[Stored data entries]
::::
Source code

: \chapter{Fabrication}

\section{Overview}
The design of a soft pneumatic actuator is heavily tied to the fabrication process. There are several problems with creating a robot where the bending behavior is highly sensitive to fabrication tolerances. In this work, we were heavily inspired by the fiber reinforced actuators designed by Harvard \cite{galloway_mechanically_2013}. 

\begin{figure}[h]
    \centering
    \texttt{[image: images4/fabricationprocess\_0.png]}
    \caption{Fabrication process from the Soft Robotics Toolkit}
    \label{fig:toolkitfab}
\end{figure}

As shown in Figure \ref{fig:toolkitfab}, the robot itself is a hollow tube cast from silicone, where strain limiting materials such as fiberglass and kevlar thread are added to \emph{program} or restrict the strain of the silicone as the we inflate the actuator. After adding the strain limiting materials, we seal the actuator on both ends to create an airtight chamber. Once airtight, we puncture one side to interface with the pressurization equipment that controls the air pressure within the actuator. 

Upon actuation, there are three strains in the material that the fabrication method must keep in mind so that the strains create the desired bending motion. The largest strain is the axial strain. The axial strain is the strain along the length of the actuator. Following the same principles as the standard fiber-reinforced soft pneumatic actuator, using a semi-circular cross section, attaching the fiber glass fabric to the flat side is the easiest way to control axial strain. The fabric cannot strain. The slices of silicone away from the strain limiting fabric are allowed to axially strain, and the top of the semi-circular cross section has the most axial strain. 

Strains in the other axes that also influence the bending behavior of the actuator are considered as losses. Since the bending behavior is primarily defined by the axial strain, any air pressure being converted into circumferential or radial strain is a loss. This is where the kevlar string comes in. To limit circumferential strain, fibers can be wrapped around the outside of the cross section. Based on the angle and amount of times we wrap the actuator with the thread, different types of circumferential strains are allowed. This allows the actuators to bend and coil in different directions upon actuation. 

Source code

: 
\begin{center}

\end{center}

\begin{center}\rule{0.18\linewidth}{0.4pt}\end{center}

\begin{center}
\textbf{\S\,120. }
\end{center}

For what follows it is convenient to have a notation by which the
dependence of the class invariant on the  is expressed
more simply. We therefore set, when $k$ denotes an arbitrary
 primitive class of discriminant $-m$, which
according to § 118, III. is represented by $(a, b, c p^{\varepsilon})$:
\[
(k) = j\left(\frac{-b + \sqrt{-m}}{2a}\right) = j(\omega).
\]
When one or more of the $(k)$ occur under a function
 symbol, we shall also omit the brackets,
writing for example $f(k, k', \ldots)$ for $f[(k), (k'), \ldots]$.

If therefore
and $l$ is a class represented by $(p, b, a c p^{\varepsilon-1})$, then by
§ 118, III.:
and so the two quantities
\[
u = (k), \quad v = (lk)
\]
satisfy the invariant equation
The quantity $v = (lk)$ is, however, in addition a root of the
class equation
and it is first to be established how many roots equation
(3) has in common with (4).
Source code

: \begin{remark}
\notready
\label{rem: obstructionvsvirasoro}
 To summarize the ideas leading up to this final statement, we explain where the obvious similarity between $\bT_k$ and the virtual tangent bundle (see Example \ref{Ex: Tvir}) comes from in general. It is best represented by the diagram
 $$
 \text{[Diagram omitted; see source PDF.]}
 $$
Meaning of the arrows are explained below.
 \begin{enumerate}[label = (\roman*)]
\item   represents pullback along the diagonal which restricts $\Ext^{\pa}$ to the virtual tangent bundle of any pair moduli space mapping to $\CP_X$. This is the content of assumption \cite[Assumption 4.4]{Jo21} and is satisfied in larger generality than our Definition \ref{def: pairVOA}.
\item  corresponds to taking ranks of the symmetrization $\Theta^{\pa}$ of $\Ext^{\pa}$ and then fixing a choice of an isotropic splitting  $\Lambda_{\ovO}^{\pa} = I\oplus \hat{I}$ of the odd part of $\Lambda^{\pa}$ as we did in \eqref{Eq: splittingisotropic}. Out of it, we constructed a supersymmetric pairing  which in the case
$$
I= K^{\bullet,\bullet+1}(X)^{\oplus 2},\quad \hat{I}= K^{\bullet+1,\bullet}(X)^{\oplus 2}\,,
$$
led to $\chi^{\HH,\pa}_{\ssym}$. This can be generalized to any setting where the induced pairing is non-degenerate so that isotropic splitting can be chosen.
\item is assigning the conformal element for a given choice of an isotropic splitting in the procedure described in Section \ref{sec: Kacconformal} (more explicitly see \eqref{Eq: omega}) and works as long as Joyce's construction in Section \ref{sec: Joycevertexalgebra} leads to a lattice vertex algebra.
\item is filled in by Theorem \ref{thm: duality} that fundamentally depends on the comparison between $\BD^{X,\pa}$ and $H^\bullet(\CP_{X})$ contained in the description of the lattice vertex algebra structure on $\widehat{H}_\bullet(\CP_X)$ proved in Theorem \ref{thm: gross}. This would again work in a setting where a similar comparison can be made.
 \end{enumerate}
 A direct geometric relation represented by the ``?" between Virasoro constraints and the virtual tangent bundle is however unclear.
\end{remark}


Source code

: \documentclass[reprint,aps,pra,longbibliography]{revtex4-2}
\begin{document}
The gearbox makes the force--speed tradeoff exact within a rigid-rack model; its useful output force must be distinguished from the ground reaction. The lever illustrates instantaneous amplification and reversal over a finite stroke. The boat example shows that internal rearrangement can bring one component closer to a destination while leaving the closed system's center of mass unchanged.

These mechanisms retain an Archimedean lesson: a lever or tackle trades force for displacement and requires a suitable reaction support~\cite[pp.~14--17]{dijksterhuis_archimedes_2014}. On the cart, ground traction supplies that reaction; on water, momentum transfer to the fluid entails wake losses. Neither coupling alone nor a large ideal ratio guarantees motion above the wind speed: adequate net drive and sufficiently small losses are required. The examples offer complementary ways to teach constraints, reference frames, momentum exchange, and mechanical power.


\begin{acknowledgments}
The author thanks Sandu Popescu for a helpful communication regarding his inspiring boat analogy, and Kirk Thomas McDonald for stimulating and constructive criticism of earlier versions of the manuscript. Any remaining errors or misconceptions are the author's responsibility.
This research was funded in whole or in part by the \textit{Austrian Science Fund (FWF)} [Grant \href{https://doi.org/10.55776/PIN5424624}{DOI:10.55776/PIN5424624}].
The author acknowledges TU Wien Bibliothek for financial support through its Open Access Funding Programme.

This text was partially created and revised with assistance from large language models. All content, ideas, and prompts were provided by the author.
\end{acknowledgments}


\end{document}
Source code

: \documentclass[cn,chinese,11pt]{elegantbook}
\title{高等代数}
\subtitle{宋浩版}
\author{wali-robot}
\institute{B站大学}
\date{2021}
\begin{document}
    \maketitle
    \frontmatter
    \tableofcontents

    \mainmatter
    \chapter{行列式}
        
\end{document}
::::
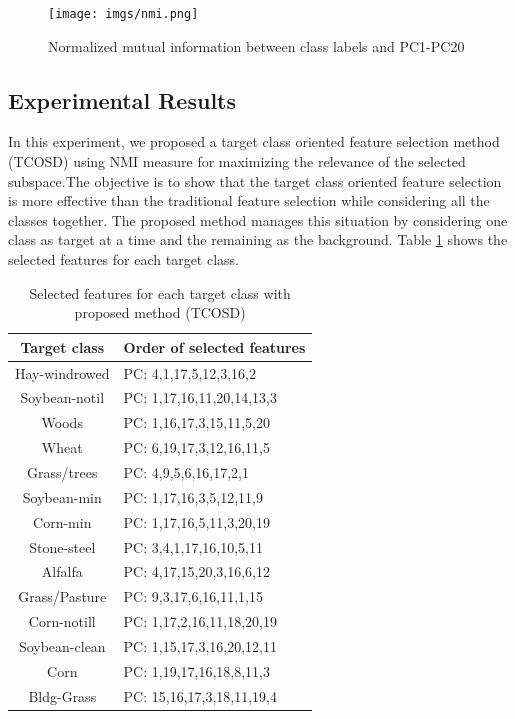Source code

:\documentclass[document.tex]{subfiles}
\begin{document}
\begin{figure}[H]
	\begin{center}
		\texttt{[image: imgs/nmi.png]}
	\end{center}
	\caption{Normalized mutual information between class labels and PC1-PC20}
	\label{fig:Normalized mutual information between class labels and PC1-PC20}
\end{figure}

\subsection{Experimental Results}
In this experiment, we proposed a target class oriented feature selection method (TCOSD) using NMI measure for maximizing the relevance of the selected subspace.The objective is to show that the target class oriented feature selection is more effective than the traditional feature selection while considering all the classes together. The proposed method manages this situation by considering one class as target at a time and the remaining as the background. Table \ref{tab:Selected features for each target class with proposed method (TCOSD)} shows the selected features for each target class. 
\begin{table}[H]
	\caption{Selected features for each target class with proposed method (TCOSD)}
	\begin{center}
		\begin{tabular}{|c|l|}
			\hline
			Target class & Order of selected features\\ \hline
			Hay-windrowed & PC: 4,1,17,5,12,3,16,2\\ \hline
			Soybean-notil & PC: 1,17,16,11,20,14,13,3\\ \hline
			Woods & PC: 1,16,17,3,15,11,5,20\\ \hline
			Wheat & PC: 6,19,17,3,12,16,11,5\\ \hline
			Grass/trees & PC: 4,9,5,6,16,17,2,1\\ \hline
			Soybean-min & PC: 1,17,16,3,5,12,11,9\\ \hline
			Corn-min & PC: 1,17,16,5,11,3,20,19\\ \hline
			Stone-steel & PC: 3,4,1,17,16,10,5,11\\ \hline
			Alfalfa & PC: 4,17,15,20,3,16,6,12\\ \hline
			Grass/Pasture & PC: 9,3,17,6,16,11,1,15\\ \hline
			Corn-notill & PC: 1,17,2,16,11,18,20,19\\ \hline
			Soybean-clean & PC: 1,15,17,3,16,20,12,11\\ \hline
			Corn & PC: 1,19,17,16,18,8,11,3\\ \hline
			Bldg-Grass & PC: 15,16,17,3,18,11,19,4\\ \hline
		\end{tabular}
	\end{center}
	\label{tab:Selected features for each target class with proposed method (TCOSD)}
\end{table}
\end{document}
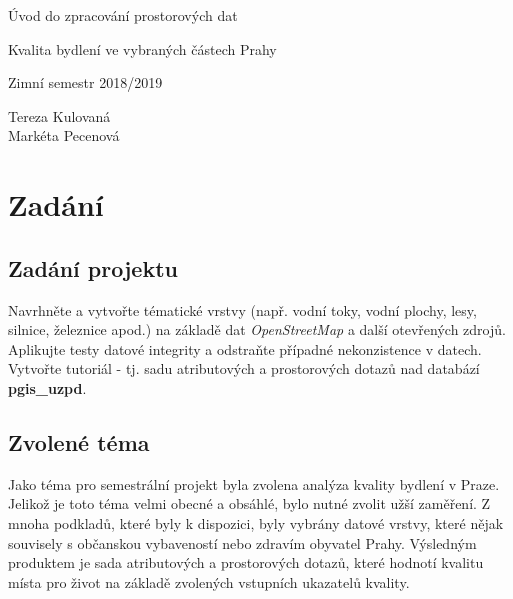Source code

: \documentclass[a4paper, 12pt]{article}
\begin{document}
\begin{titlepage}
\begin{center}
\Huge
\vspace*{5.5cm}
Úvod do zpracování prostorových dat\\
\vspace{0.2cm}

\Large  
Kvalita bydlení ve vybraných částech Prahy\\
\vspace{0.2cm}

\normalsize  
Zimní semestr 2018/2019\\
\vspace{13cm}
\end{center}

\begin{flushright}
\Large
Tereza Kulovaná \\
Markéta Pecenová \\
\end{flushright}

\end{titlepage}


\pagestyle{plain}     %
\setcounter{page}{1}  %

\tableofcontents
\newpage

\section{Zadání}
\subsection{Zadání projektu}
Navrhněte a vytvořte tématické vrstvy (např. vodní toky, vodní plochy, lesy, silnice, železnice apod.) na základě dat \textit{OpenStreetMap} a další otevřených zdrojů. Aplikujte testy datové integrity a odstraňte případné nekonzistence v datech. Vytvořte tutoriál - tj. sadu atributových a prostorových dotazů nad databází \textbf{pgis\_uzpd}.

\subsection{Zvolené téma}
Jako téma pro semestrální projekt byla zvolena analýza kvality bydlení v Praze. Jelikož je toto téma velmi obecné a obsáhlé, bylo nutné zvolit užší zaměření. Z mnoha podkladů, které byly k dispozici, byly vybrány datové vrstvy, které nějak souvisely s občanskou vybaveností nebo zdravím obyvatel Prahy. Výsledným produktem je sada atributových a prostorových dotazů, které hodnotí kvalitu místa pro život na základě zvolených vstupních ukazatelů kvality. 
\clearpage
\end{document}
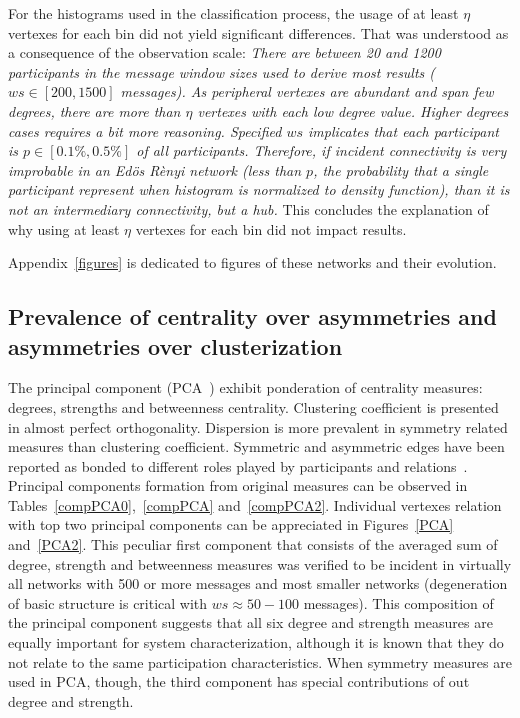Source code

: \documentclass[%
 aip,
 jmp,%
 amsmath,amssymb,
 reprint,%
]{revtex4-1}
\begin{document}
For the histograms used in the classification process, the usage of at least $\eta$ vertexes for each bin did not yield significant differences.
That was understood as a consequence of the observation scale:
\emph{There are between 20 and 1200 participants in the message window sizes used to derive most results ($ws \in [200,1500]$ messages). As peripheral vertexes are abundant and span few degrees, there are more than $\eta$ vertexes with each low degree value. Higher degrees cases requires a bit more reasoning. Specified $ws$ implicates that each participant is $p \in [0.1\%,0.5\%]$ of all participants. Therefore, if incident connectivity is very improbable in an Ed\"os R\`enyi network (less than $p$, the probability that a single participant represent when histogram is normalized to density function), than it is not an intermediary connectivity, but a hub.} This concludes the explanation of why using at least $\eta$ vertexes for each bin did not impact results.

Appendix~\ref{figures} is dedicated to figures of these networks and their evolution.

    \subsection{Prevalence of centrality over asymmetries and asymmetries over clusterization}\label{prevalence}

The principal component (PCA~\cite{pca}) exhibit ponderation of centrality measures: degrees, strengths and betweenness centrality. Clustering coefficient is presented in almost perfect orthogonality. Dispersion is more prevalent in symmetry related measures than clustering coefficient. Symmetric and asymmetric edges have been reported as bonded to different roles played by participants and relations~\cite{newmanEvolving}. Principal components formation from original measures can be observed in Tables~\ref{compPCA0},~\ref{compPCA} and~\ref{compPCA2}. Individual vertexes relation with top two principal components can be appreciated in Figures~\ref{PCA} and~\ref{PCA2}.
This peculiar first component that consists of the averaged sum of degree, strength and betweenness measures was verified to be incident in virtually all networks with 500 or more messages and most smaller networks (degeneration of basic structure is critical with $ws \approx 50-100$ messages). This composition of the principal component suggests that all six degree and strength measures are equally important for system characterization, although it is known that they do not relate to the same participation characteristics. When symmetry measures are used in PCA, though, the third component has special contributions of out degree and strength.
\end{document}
::::
### Brief
Which lines above include "system"? Show each of them by copying it.

### Response below
The gearbox makes the force--speed tradeoff exact within a rigid-rack model; its useful output force must be distinguished from the ground reaction. The lever illustrates instantaneous amplification and reversal over a finite stroke. The boat example shows that internal rearrangement can bring one component closer to a destination while leaving the closed system's center of mass unchanged.
This peculiar first component that consists of the averaged sum of degree, strength and betweenness measures was verified to be incident in virtually all networks with 500 or more messages and most smaller networks (degeneration of basic structure is critical with $ws \approx 50-100$ messages). This composition of the principal component suggests that all six degree and strength measures are equally important for system characterization, although it is known that they do not relate to the same participation characteristics. When symmetry measures are used in PCA, though, the third component has special contributions of out degree and strength.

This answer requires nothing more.